Nommo: Self-Naming and Self-Definition (A Revision of "Self-Naming and Self-Definition: An


Agenda for Survival" in Sisterhood, Feminisms and Power (African World Press, 1998))

Women who are calling themselves black feminists need another word that describes what their
concerns are. Black feminism in not a word that describes the plight of black women. The white race
has a woman problem because the women were oppressed. Black people have a man and woman
problem because Black men are as oppressed as their women. (Julia Hare, 15)
The above quotation by noted Black psychologist, Julia Hare, who unfortunately is unaware of the
existence of Africana womanism, a terminology and paradigm which responds to her call, makes a
profound commentary on the reality of the difference in the politics of Black life and that of white life,
particularly in terms of how certain ideals have different meanings relative to the two groups. In other
words, Hare's statement reflects the nuances of the relativity of a particular terminology and concept--
feminism-- as issued forth by whites and its inapplicability to Black men and women who are trapped
first and foremost by the race factor rather than by the gender factor so prevalently addressed today.

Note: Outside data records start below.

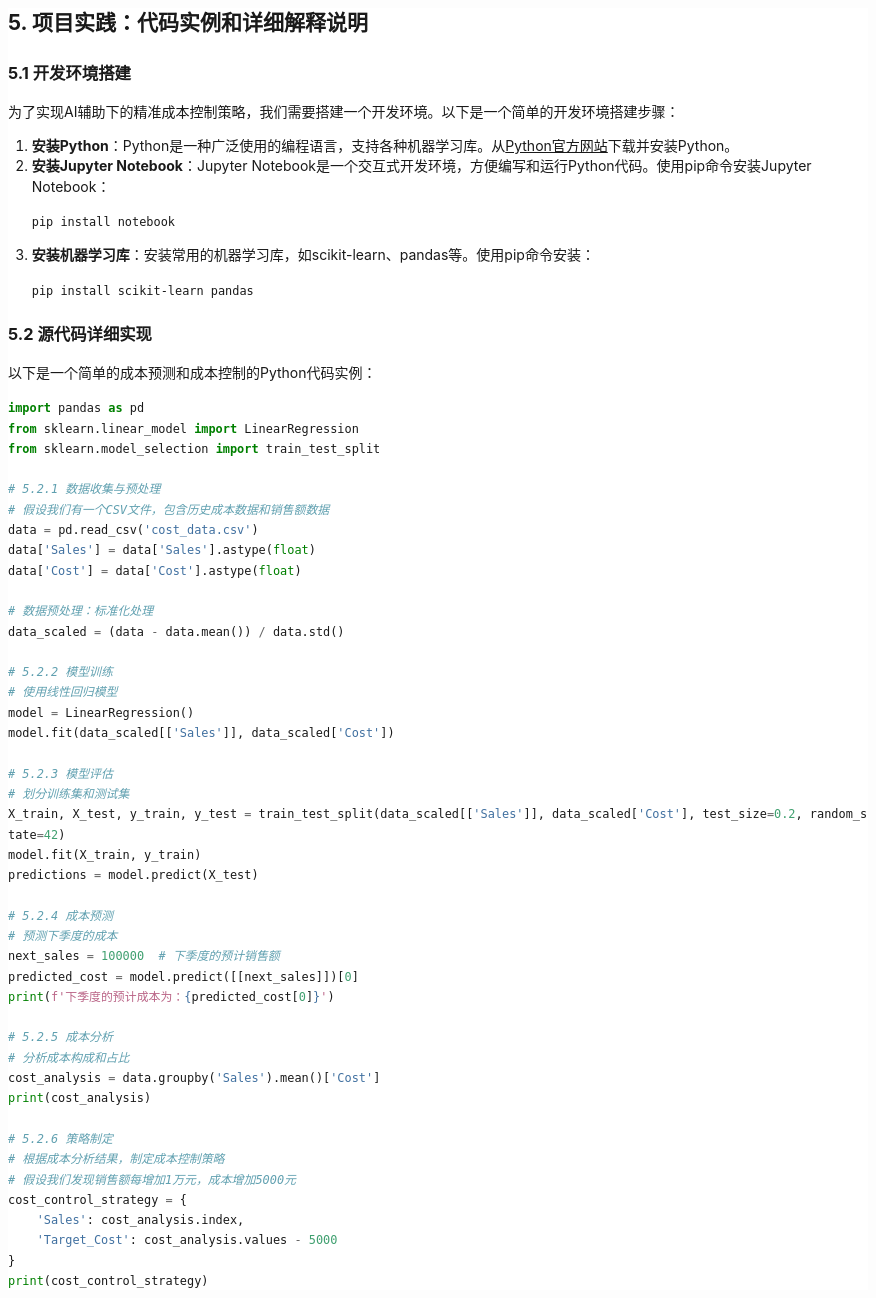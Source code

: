## 5. 项目实践：代码实例和详细解释说明

### 5.1 开发环境搭建

为了实现AI辅助下的精准成本控制策略，我们需要搭建一个开发环境。以下是一个简单的开发环境搭建步骤：

1. **安装Python**：Python是一种广泛使用的编程语言，支持各种机器学习库。从[Python官方网站](https://www.python.org/)下载并安装Python。
2. **安装Jupyter Notebook**：Jupyter Notebook是一个交互式开发环境，方便编写和运行Python代码。使用pip命令安装Jupyter Notebook：
   ```bash
   pip install notebook
   ```
3. **安装机器学习库**：安装常用的机器学习库，如scikit-learn、pandas等。使用pip命令安装：
   ```bash
   pip install scikit-learn pandas
   ```

### 5.2 源代码详细实现

以下是一个简单的成本预测和成本控制的Python代码实例：

```python
import pandas as pd
from sklearn.linear_model import LinearRegression
from sklearn.model_selection import train_test_split

# 5.2.1 数据收集与预处理
# 假设我们有一个CSV文件，包含历史成本数据和销售额数据
data = pd.read_csv('cost_data.csv')
data['Sales'] = data['Sales'].astype(float)
data['Cost'] = data['Cost'].astype(float)

# 数据预处理：标准化处理
data_scaled = (data - data.mean()) / data.std()

# 5.2.2 模型训练
# 使用线性回归模型
model = LinearRegression()
model.fit(data_scaled[['Sales']], data_scaled['Cost'])

# 5.2.3 模型评估
# 划分训练集和测试集
X_train, X_test, y_train, y_test = train_test_split(data_scaled[['Sales']], data_scaled['Cost'], test_size=0.2, random_state=42)
model.fit(X_train, y_train)
predictions = model.predict(X_test)

# 5.2.4 成本预测
# 预测下季度的成本
next_sales = 100000  # 下季度的预计销售额
predicted_cost = model.predict([[next_sales]])[0]
print(f'下季度的预计成本为：{predicted_cost[0]}')

# 5.2.5 成本分析
# 分析成本构成和占比
cost_analysis = data.groupby('Sales').mean()['Cost']
print(cost_analysis)

# 5.2.6 策略制定
# 根据成本分析结果，制定成本控制策略
# 假设我们发现销售额每增加1万元，成本增加5000元
cost_control_strategy = {
    'Sales': cost_analysis.index,
    'Target_Cost': cost_analysis.values - 5000
}
print(cost_control_strategy)
```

Because of the critical race factor for Blacks, another scholar, Audrey Thomas McCluskey, concludes
that "Black women must adopt a culturally specific term to describe their racialized experience , " as
she is astutely cognizant of that for Black women, whether or not they pursue this issue to the point of
independently naming themselves, "the debate over names reflects deeper issues of the right to self-
validation and to claim intellectual traditions of their own"(McCluskey 2). Hence, the crucial need for
self-naming and self-definition, an interconnecting phenomenon, becomes pin-ultimate as we must
understand that when you give name to a particular thing, you simultaneously give it meaning.
Nommo, then, an African term which cultural theorist, Molefi Asante, calls "the generative and
productive power of the spoken word," means the proper naming of a thing which in turn gives it
essence (Asante 17). Particularizing the concept,
Nommo, in the power of the word . . . activates all forces from their frozen state in a manner that
establishes concreteness of experience . . . be they glad or sad, work or play, pleasure or pain, in a way
that preserves [one's] humanity" (Harrison xx).

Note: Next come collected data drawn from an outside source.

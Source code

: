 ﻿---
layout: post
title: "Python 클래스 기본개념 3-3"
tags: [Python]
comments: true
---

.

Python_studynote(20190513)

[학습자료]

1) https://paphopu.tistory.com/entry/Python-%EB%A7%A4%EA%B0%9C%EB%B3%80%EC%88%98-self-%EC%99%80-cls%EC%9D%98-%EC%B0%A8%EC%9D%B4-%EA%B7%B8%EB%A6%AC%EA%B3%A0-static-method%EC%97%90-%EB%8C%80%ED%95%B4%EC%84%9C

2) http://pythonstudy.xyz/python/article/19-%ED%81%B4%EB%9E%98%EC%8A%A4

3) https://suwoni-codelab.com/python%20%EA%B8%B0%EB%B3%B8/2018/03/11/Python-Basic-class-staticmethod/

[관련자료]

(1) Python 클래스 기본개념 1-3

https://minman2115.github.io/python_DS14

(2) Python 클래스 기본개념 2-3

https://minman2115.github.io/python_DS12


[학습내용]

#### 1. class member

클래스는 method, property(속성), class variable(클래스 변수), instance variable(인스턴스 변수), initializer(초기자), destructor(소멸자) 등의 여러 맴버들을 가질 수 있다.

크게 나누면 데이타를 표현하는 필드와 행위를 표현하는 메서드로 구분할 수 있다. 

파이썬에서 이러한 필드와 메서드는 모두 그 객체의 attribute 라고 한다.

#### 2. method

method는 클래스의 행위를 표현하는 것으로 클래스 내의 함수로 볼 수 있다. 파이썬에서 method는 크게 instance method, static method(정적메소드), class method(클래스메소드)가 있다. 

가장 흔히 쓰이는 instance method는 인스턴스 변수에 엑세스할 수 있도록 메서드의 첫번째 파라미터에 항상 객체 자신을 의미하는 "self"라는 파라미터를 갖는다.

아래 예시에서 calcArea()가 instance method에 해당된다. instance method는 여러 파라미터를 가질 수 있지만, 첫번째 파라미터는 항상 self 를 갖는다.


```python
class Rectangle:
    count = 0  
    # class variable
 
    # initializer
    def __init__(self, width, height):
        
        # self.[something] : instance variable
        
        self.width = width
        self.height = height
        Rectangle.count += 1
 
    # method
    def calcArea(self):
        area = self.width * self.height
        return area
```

To be sure, Nommo, a powerful and empowering concept in African cosmology, evokes material
existence. Since Africana people have long been denied the authority of not only naming self, but
moreover, defining self, as inferred by the narrator of Beloved by Nobel prize-winning author, Toni
Morrison-"Definitions belonged to the definers, not the defined"-it is now of utmost importance that
we take control over this determining factors of our lives if we hope to avoid degradation, isolation and
annihilation in a world of greed, violence and pandemonium.

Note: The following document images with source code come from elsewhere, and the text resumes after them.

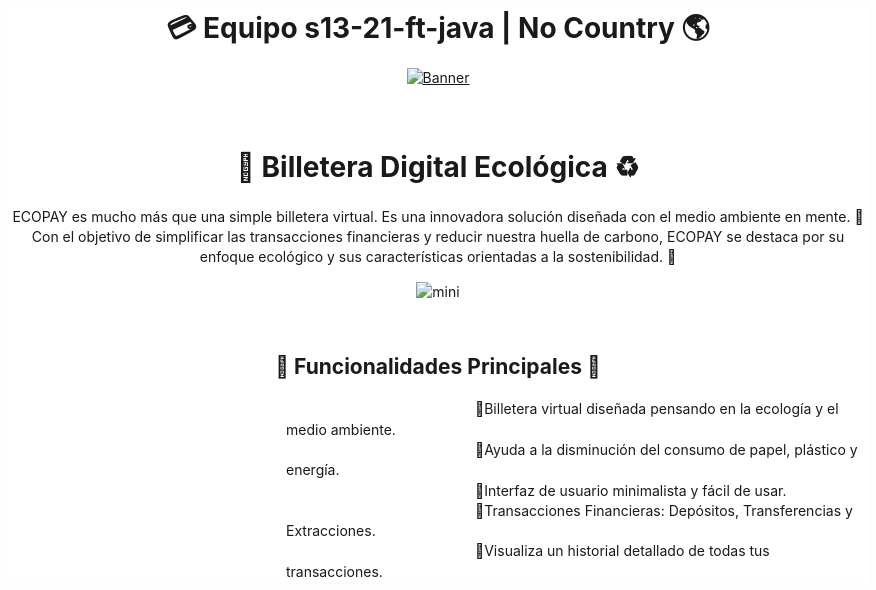   <h1 align="center">💳 Equipo s13-21-ft-java | No Country 🌎</h1>
 
  
  <div align='center'>
    <a href="https://s13-21-ft-java.vercel.app/" target="_blank">
      <img src="https://github.com/MatiasNicolasAcevedo/s13-21-ft-java/assets/109118183/6f72c4c5-a7a4-4aad-bf74-0ab1a15364d0" alt="Banner">
    </a>
  </div>

<br>
  <h1 align='center'>💸 Billetera Digital Ecológica ♻</h1>
    <p align='center'>ECOPAY es mucho más que una simple billetera virtual. Es una innovadora solución diseñada con el medio ambiente en mente. 💚 Con el objetivo de simplificar las transacciones financieras y reducir nuestra huella de carbono, ECOPAY se destaca por su enfoque ecológico y sus características orientadas a la sostenibilidad. 🌱</p>


  <div align='center'>
   <img src="https://github.com/MatiasNicolasAcevedo/s13-21-ft-java/assets/109118183/21e7136e-a1ce-412b-8943-4ef2f563556c" alt="mini" width="679" height="425">
  </div>

<br>
<div align='center'>
  <h2>🚀 Funcionalidades Principales 🚀</h2>
</div>

<div>
  <dl style='padding-left: 17rem;'>  
    <dd>
       &nbsp;&nbsp;&nbsp;&nbsp;&nbsp;&nbsp;&nbsp; &nbsp;&nbsp;&nbsp;&nbsp;&nbsp;&nbsp;&nbsp; &nbsp;&nbsp;&nbsp;&nbsp;&nbsp;&nbsp;&nbsp;
       &nbsp;&nbsp;&nbsp;&nbsp;&nbsp;&nbsp;&nbsp; &nbsp;&nbsp;&nbsp;&nbsp;&nbsp;&nbsp;&nbsp; &nbsp;&nbsp;&nbsp;&nbsp;&nbsp;&nbsp;&nbsp;
      🔹Billetera virtual diseñada pensando en la ecología y el medio ambiente.
      </dd>
    <dd>
       &nbsp;&nbsp;&nbsp;&nbsp;&nbsp;&nbsp;&nbsp; &nbsp;&nbsp;&nbsp;&nbsp;&nbsp;&nbsp;&nbsp; &nbsp;&nbsp;&nbsp;&nbsp;&nbsp;&nbsp;&nbsp;
       &nbsp;&nbsp;&nbsp;&nbsp;&nbsp;&nbsp;&nbsp; &nbsp;&nbsp;&nbsp;&nbsp;&nbsp;&nbsp;&nbsp; &nbsp;&nbsp;&nbsp;&nbsp;&nbsp;&nbsp;&nbsp;
      🔹Ayuda a la disminución del consumo de papel, plástico y energía.
      </dd>
      <dd>
        &nbsp;&nbsp;&nbsp;&nbsp;&nbsp;&nbsp;&nbsp; &nbsp;&nbsp;&nbsp;&nbsp;&nbsp;&nbsp;&nbsp; &nbsp;&nbsp;&nbsp;&nbsp;&nbsp;&nbsp;&nbsp;
       &nbsp;&nbsp;&nbsp;&nbsp;&nbsp;&nbsp;&nbsp; &nbsp;&nbsp;&nbsp;&nbsp;&nbsp;&nbsp;&nbsp; &nbsp;&nbsp;&nbsp;&nbsp;&nbsp;&nbsp;&nbsp;
      🔹Interfaz de usuario minimalista y fácil de usar.
      </dd>
    <dd>
      &nbsp;&nbsp;&nbsp;&nbsp;&nbsp;&nbsp;&nbsp; &nbsp;&nbsp;&nbsp;&nbsp;&nbsp;&nbsp;&nbsp; &nbsp;&nbsp;&nbsp;&nbsp;&nbsp;&nbsp;&nbsp;
       &nbsp;&nbsp;&nbsp;&nbsp;&nbsp;&nbsp;&nbsp; &nbsp;&nbsp;&nbsp;&nbsp;&nbsp;&nbsp;&nbsp; &nbsp;&nbsp;&nbsp;&nbsp;&nbsp;&nbsp;&nbsp;
      🔹Transacciones Financieras: Depósitos, Transferencias y Extracciones.
      </dd>
    <dd>
      &nbsp;&nbsp;&nbsp;&nbsp;&nbsp;&nbsp;&nbsp; &nbsp;&nbsp;&nbsp;&nbsp;&nbsp;&nbsp;&nbsp; &nbsp;&nbsp;&nbsp;&nbsp;&nbsp;&nbsp;&nbsp;
       &nbsp;&nbsp;&nbsp;&nbsp;&nbsp;&nbsp;&nbsp; &nbsp;&nbsp;&nbsp;&nbsp;&nbsp;&nbsp;&nbsp; &nbsp;&nbsp;&nbsp;&nbsp;&nbsp;&nbsp;&nbsp;
      🔹Visualiza un historial detallado de todas tus transacciones.
      </dd>
    <dd>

Since the mid eighties, I have been seriously engaging in the process of properly naming and defining
Africana women. This process has been effected by identifying and refining an African-centered
paradigm for all women of African descent. In observing the traditional role, character, and activity of
this group, whose affinity lies in their common African ancestry, I arrived at the conclusion that
Africana womanism as a theoretical construct was more of a refinement of ideals rather than a creation
of ideals. My role as theorist was to observe Africana women historically and culturally, document our
reality, and then refine a paradigm relative to who we are, what we do, and what we believe in as a
people. While this process seems to be a natural course of action, society, on the contrary, has not gone
this route. Rather it has ignored the true operational existence of this long existing phenomenon and
has elected to name and define Africana women outside of their cultural and historical context via the
superimposition of an alien construct- Eurocentrism/feminism. In essence, the dominant culture has
held the position of identifying who we are and how we fit into the scheme of things with no regard for
our authentic reality. Rather than respect our lives as representative of self-authentication, the dominant
culture obtrudes itself upon the Africana people. To stop this legacy of European domination, Africana
people will have to actively reclaim their identity, beginning with self-naming and self-defining. As
Bob Bender, Professor of English and Women Studies (University of Missouri-Columbia) asserts,
Naming is important, and one of the problems with being named by some other group is that you are
not who you want to be. Until you have the right to give a naem to yourself and to what you are doing,
you have no power whatsoever. Africana womanism is a fine idea (Bender 7).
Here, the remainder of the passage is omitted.